It was the first day of class, but Todd Moye and Andrew Torget had far more planned for their students than the traditional rundown of required reading, test dates and attendance policies. The two, buoyed by anticipation and high expectations, jumped right into the heart of their public history research seminar, sharing the genesis of what would become a semester-long — and for a few of the students, longer — quest to uncover the story of the St. John’s community.

“Not only do we not know what the end result will look like,” Moye told the assemblage of undergraduate and graduate students, their faces a cocktail of apprehension, curiosity and excitement. “But we don’t know if it’s even possible to come up with one.”

He and Torget never intended to turn the class into a mystery, but at the end of the day, they figured, isn’t most research detective work? Might as well confront the intimidation factor head on and turn their students into the kind of dogged historical investigators who would leave no stone unturned — which, in this course, would often literally be the case.

In recent years, the Denton County Office of History and Culture had assumed responsibility for the upkeep of St. John’s Cemetery, the overgrown burial grounds for African Americans who had called the freedmen’s community near Pilot Point home, and conducted research into the site with limited resources. Intrigued by what little they knew about St. John’s, Moye and Torget offered to develop a class that would center on discovering more about the families buried there. But considering former residents of St. John’s had long ago scattered to the winds, finding any trace of detailed records or living descendants would be tough, if not downright impossible.

“We took a leap of faith that we could figure out who the people were and what their lives were like along the way,” Moye says. “‘Let’s try to figure this out together’ is a really exciting thing to be able to say to students.”

Prior to the start of the spring 2018 semester, Moye and Torget spent a year laying the groundwork for the course, with their previous experience guiding the preparation. In 2016, they led a seminar in which students investigated the 1956 integration of Mansfield High School, a project that resulted in the creation of an online museum, as well as deep connections among the students and the city’s African American community. The findings were incorporated into Mansfield’s 50th anniversary celebration of the school’s integration, and local community colleges use the research to teach about civil rights.

For the St.

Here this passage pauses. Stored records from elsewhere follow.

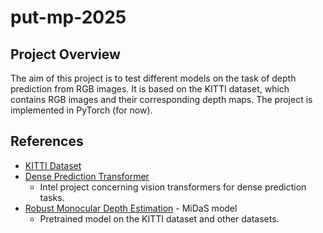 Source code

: # put-mp-2025

## Project Overview

The aim of this project is to test different models on the task of depth prediction from RGB images. It is based on the KITTI dataset, which contains RGB images and their corresponding depth maps. The project is implemented in PyTorch (for now). 

## References
- [KITTI Dataset](https://www.cvlibs.net/datasets/kitti/eval_depth.php?benchmark=depth_prediction)
- [Dense Prediction Transformer](https://github.com/isl-org/DPT)
  - Intel project concerning vision transformers for dense prediction tasks.
- [Robust Monocular Depth Estimation](https://github.com/isl-org/MiDaS) - MiDaS model
    - Pretrained model on the KITTI dataset and other datasets.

John’s project, Moye and Torget split the class into six teams and tasked them with delving into everything from the history of St. John’s Baptist Church and St. John’s Cemetery to the community’s social, geographic and economic connections. The students then uploaded their findings to an Omeka database created and hosted by the UNT Libraries.

“It becomes an intoxicating thing,” says Torget, who last year set the Guinness World Record for longest history lesson following a non-stop 26-hour lecture on Texas history. “It’s up to the students to make the discoveries and the decisions. They take ownership and responsibility for the information in a way they aren’t typically asked to.”

 

Sparking curiosity

 

What also was intriguing, and deeply unsettling, was the stark reality of disappeared communities in the North Texas region. During the first few weeks of class, the professors had their students read a thesis penned by former UNT history student Chelsea Stallings (’09, ’15 M.A.). Her work detailed the dissolution of Quakertown, a robust local freedmen’s community that in 1921 was displaced by Denton officials under the guise of “beautifying the city with a public park.”

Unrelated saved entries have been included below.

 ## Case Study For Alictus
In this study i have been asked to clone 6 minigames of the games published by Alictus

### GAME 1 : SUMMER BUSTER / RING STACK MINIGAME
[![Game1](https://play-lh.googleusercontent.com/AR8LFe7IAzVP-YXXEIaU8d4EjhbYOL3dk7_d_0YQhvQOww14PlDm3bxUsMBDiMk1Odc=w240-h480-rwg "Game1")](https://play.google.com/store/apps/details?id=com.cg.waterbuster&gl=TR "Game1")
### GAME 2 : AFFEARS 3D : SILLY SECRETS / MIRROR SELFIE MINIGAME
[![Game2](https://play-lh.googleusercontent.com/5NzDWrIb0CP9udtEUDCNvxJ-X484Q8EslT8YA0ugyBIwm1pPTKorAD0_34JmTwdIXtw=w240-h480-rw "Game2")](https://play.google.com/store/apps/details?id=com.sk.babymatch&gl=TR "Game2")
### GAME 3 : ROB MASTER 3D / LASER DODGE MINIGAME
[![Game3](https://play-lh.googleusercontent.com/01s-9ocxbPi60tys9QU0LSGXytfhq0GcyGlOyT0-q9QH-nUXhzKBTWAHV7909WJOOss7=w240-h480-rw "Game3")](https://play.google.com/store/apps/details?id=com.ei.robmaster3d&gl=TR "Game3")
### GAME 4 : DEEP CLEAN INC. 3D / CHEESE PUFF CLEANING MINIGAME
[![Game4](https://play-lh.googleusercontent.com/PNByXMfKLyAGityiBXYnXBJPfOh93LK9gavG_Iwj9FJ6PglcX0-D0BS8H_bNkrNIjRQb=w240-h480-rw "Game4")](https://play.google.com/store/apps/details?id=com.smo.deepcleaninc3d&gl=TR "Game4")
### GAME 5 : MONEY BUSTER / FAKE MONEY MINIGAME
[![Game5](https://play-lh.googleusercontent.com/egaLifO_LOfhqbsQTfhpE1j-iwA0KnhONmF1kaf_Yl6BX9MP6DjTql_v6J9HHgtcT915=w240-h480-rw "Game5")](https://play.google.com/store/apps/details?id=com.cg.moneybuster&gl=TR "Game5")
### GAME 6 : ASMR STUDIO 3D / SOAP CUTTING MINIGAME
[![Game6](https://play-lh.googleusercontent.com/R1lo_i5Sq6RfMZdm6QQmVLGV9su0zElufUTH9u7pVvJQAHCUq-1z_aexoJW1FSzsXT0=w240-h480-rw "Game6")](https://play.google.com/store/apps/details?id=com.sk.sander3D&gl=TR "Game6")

The entrance to St. John's cemetery in Pilot Point, which is surrounded by private property.
The entrance to St. John's Cemetery in Pilot Point, which is surrounded by private property.

That year, a majority of the city’s white citizens voted to remove Quakertown residents from their home, a middle-class neighborhood that included medical facilities, stores, churches and a school, and built Civic Center Park — renamed “Quakertown Park” in 2007 — in its stead. After many of their homes and businesses were seized, or purchased for pennies on the dollar, Quakertown families were relocated to a barren cow pasture.

“It blew my mind that there was so much we don’t talk about and hasn’t been known because we traditionally have a white-dominated history,” says Stallings, who notes that when she was a history student, Moye “pushed me in ways I didn’t even realize at the time.” She’s currently pursuing a Ph.D. in history at TCU and is one of the leaders of the Denton County Community Remembrance Project, an extension of Alabama’s National Memorial for Peace and Justice, that seeks to memorialize lynching victims. “We’ve had African American communities who have done so many amazing things in the area, and we, as white people, have historically torn them down.”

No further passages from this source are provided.